- **Action item**
Could you copy every line of the data that contains the word "modulName"?

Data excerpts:
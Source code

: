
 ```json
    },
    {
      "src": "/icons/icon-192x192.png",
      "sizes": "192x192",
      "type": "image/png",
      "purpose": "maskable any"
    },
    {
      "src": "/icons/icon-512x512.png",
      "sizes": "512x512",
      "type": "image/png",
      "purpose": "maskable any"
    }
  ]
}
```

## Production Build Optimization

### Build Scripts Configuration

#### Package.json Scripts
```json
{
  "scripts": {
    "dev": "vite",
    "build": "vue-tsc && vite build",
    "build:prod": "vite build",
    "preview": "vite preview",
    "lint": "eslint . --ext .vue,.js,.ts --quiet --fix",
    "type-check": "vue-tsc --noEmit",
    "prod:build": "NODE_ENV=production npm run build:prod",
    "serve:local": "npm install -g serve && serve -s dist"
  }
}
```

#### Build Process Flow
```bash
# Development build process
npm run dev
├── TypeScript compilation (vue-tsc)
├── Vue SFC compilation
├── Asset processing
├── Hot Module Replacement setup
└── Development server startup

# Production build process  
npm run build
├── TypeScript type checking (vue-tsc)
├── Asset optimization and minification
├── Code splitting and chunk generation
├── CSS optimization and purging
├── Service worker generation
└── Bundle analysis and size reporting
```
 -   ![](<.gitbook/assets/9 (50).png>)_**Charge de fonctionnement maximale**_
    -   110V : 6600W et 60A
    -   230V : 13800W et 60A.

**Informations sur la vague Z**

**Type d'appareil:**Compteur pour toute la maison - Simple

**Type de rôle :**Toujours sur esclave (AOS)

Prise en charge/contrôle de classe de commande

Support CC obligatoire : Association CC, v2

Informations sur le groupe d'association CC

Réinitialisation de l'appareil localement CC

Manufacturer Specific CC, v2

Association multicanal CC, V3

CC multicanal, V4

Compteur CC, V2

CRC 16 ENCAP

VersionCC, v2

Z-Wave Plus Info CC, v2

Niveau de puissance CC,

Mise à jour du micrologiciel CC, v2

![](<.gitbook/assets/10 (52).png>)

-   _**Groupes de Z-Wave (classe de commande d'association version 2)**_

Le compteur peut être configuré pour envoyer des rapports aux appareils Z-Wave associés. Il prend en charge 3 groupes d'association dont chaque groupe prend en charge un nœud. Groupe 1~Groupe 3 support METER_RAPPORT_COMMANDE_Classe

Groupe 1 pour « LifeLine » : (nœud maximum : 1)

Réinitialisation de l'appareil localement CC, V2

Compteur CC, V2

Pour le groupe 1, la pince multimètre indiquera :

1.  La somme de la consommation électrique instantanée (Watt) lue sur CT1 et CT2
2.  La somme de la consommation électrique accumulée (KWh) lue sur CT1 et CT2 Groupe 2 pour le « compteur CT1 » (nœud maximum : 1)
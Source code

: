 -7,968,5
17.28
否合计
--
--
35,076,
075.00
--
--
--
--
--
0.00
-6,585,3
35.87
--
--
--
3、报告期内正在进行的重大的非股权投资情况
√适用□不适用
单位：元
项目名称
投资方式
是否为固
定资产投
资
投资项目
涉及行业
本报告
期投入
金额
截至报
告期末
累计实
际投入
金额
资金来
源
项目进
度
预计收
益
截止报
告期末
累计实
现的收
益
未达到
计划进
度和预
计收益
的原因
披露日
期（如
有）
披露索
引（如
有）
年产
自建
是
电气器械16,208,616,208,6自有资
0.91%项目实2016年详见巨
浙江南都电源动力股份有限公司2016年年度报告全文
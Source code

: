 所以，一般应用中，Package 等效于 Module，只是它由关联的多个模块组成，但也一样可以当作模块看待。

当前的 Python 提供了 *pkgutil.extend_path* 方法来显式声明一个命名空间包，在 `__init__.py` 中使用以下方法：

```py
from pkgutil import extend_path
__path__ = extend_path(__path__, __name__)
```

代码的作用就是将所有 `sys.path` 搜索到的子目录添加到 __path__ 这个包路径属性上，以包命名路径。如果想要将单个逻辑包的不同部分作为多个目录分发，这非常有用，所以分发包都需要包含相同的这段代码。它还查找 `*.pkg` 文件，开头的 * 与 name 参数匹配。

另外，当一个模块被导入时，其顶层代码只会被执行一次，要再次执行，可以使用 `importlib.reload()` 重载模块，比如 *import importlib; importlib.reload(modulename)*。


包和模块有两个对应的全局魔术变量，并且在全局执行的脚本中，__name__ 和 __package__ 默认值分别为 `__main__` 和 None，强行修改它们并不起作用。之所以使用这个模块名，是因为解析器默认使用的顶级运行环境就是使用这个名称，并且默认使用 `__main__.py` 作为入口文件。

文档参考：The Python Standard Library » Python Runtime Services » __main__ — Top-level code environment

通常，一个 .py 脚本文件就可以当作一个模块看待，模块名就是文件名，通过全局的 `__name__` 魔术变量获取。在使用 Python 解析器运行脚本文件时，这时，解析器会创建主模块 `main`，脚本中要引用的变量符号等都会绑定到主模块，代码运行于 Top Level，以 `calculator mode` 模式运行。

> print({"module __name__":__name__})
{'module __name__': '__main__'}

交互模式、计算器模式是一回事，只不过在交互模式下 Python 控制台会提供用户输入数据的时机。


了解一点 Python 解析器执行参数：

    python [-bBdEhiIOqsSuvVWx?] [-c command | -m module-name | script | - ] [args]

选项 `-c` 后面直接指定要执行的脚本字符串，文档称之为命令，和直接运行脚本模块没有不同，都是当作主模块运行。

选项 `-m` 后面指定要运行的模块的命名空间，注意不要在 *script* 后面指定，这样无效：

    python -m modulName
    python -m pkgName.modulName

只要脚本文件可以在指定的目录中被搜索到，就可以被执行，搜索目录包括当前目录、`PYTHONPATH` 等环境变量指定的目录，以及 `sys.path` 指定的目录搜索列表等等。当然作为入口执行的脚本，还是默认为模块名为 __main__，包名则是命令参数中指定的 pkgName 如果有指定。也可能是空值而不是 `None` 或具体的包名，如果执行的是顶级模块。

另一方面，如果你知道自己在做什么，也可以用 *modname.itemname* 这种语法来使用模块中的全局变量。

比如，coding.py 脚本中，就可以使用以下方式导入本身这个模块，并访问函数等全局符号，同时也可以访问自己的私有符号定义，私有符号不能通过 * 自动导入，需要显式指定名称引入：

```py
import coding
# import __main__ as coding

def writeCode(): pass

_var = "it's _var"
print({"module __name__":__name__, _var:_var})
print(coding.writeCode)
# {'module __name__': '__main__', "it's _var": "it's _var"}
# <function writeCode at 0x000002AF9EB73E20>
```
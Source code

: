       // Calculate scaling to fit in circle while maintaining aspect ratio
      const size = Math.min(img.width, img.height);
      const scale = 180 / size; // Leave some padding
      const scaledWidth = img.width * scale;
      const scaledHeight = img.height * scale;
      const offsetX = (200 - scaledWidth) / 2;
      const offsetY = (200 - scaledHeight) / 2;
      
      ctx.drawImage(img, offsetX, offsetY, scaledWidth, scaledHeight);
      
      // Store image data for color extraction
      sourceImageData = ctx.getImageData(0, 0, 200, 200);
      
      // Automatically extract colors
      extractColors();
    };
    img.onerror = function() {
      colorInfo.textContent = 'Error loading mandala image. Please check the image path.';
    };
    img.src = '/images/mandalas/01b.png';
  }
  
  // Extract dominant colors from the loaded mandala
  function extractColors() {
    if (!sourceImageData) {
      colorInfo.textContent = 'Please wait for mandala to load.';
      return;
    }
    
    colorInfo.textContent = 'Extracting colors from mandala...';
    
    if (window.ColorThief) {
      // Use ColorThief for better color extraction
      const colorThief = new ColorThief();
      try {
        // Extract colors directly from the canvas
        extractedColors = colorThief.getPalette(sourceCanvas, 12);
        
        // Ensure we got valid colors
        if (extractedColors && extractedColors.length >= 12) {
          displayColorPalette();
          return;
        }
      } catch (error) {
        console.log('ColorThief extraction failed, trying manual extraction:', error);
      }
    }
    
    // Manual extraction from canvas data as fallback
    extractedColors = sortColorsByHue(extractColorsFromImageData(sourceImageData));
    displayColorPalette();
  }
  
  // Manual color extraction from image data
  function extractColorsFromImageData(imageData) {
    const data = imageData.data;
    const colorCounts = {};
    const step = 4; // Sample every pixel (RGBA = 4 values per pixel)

- **Answer for this exercise**
    python -m modulName
    python -m pkgName.modulName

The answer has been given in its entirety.